### ASSIGNMENT:
Locate the line that contains "This is a Tactics" in the entries below, then repeat it and every following line through the line that contains "# React Express Example", exactly, and no others.

### GIVEN RECORDS:
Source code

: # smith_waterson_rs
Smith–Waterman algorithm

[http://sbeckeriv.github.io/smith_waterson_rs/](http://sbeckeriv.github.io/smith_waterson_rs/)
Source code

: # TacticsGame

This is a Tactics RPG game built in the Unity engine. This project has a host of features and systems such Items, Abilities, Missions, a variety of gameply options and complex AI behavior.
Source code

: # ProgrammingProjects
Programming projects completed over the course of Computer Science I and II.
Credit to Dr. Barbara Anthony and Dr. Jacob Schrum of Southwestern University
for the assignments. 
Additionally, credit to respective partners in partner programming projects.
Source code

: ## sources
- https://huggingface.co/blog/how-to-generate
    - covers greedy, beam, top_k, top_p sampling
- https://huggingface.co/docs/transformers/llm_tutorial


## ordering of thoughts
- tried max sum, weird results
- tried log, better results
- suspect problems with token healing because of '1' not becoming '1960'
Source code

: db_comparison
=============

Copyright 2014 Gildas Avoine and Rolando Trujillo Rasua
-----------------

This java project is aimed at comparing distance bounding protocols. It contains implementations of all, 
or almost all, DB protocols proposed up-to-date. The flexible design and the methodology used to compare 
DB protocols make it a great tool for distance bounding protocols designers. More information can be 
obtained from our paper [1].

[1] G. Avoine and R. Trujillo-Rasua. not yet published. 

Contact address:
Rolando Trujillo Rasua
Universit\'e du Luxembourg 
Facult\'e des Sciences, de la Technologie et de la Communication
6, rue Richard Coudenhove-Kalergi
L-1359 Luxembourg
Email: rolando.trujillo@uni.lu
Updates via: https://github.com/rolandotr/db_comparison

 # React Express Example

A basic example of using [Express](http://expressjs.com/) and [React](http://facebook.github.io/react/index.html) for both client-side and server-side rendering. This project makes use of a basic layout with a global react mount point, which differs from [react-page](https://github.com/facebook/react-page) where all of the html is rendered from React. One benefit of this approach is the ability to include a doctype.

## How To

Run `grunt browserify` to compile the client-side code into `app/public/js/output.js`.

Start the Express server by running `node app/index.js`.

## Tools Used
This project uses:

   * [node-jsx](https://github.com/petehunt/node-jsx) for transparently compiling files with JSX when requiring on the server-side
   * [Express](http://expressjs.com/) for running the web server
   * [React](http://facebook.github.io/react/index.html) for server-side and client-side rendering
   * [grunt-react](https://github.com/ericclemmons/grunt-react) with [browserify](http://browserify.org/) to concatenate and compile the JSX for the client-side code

### ANSWER:
This is a Tactics RPG game built in the Unity engine. This project has a host of features and systems such Items, Abilities, Missions, a variety of gameply options and complex AI behavior.
Source code

: # ProgrammingProjects
Programming projects completed over the course of Computer Science I and II.
Credit to Dr. Barbara Anthony and Dr. Jacob Schrum of Southwestern University
for the assignments. 
Additionally, credit to respective partners in partner programming projects.
Source code

: ## sources
- https://huggingface.co/blog/how-to-generate
    - covers greedy, beam, top_k, top_p sampling
- https://huggingface.co/docs/transformers/llm_tutorial


## ordering of thoughts
- tried max sum, weird results
- tried log, better results
- suspect problems with token healing because of '1' not becoming '1960'
Source code

: db_comparison
=============

Copyright 2014 Gildas Avoine and Rolando Trujillo Rasua
-----------------

This java project is aimed at comparing distance bounding protocols. It contains implementations of all, 
or almost all, DB protocols proposed up-to-date. The flexible design and the methodology used to compare 
DB protocols make it a great tool for distance bounding protocols designers. More information can be 
obtained from our paper [1].

[1] G. Avoine and R. Trujillo-Rasua. not yet published. 

Contact address:
Rolando Trujillo Rasua
Universit\'e du Luxembourg 
Facult\'e des Sciences, de la Technologie et de la Communication
6, rue Richard Coudenhove-Kalergi
L-1359 Luxembourg
Email: rolando.trujillo@uni.lu
Updates via: https://github.com/rolandotr/db_comparison

 # React Express Example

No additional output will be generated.